Wu Guanming, Haw Robin
Informatics and Biocomputing Program, Ontario Institute for Cancer Research, 661 University Avenue, Toronto, ON, Canada, M5G 0A3.
Department of Medical Informatics and Clinical Epidemiology, Oregon Health & Science University, Portland, OR, USA.
Methods Mol Biol. 2017;1558:235-253. doi: 10.1007/978-1-4939-6783-4_11.
Network-based approaches project seemingly unrelated genes or proteins onto a large-scale network context, therefore providing a holistic visualization and analysis platform for genomic data generated from high-throughput experiments, reducing the dimensionality of data via using network modules and increasing the statistic analysis power. Based on the Reactome database, the most popular and comprehensive open-source biological pathway knowledgebase, we have developed a highly reliable protein functional interaction network covering around 60 % of total human genes and an app called ReactomeFIViz for Cytoscape, the most popular biological network visualization and analysis platform. In this chapter, we describe the detailed procedures on how this functional interaction network is constructed by integrating multiple external data sources, extracting functional interactions from human curated pathway databases, building a machine learning classifier called a Naïve Bayesian Classifier, predicting interactions based on the trained Naïve Bayesian Classifier, and finally constructing the functional interaction database. We also provide an example on how to use ReactomeFIViz for performing network-based data analysis for a list of genes.
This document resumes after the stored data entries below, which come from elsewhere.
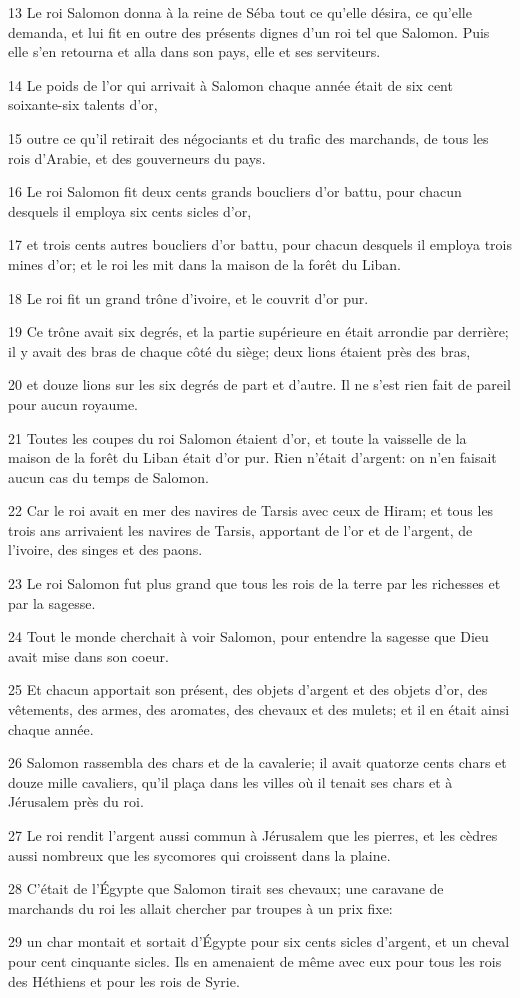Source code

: \par 13 Le roi Salomon donna à la reine de Séba tout ce qu'elle désira, ce qu'elle demanda, et lui fit en outre des présents dignes d'un roi tel que Salomon. Puis elle s'en retourna et alla dans son pays, elle et ses serviteurs.
\par 14 Le poids de l'or qui arrivait à Salomon chaque année était de six cent soixante-six talents d'or,
\par 15 outre ce qu'il retirait des négociants et du trafic des marchands, de tous les rois d'Arabie, et des gouverneurs du pays.
\par 16 Le roi Salomon fit deux cents grands boucliers d'or battu, pour chacun desquels il employa six cents sicles d'or,
\par 17 et trois cents autres boucliers d'or battu, pour chacun desquels il employa trois mines d'or; et le roi les mit dans la maison de la forêt du Liban.
\par 18 Le roi fit un grand trône d'ivoire, et le couvrit d'or pur.
\par 19 Ce trône avait six degrés, et la partie supérieure en était arrondie par derrière; il y avait des bras de chaque côté du siège; deux lions étaient près des bras,
\par 20 et douze lions sur les six degrés de part et d'autre. Il ne s'est rien fait de pareil pour aucun royaume.
\par 21 Toutes les coupes du roi Salomon étaient d'or, et toute la vaisselle de la maison de la forêt du Liban était d'or pur. Rien n'était d'argent: on n'en faisait aucun cas du temps de Salomon.
\par 22 Car le roi avait en mer des navires de Tarsis avec ceux de Hiram; et tous les trois ans arrivaient les navires de Tarsis, apportant de l'or et de l'argent, de l'ivoire, des singes et des paons.
\par 23 Le roi Salomon fut plus grand que tous les rois de la terre par les richesses et par la sagesse.
\par 24 Tout le monde cherchait à voir Salomon, pour entendre la sagesse que Dieu avait mise dans son coeur.
\par 25 Et chacun apportait son présent, des objets d'argent et des objets d'or, des vêtements, des armes, des aromates, des chevaux et des mulets; et il en était ainsi chaque année.
\par 26 Salomon rassembla des chars et de la cavalerie; il avait quatorze cents chars et douze mille cavaliers, qu'il plaça dans les villes où il tenait ses chars et à Jérusalem près du roi.
\par 27 Le roi rendit l'argent aussi commun à Jérusalem que les pierres, et les cèdres aussi nombreux que les sycomores qui croissent dans la plaine.
\par 28 C'était de l'Égypte que Salomon tirait ses chevaux; une caravane de marchands du roi les allait chercher par troupes à un prix fixe:
\par 29 un char montait et sortait d'Égypte pour six cents sicles d'argent, et un cheval pour cent cinquante sicles. Ils en amenaient de même avec eux pour tous les rois des Héthiens et pour les rois de Syrie.


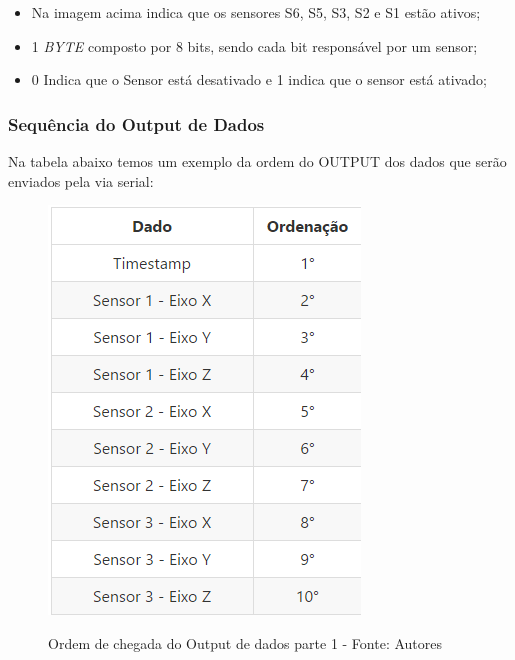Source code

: \begin{itemize}
  \item Na imagem acima indica que os sensores S6, S5, S3, S2 e S1 estão ativos;
  \item 1 \textit{BYTE} composto por 8 bits, sendo cada bit responsável por um sensor;
  \item 0 Indica que o Sensor está desativado e 1 indica que o sensor está ativado;
\end{itemize}

\subsubsection*{Sequência do Output de Dados}

Na tabela abaixo temos um exemplo da ordem do OUTPUT dos dados que serão enviados pela via serial:

\begin{figure}[H]
\centering
\includegraphics[keepaspectratio=true,scale=0.8]{figuras/ordem_envio_1.png}
\label{fig:envio_1}
\caption{Ordem de chegada do Output de dados parte 1 - Fonte: Autores}
\end{figure}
基于网络的方法将看似不相关的基因或蛋白质投射到大规模网络环境中,从而为高通量实验产生的基因组数据提供一个整体的可视化和分析平台,通过使用网络模块降低数据维度并提高统计分析能力。基于最流行且全面的开源生物通路知识库Reactome数据库,我们开发了一个高度可靠的蛋白质功能相互作用网络,覆盖约60%的人类基因总数,并为最流行的生物网络可视化和分析平台Cytoscape开发了一个名为ReactomeFIViz的应用程序。在本章中,我们描述了通过整合多个外部数据源构建这个功能相互作用网络、从人工策划的通路数据库中提取功能相互作用、构建一个名为朴素贝叶斯分类器的机器学习分类器、基于训练好的朴素贝叶斯分类器预测相互作用以及最终构建功能相互作用数据库的详细步骤。我们还提供了一个关于如何使用ReactomeFIViz对基因列表进行基于网络的数据分析的示例。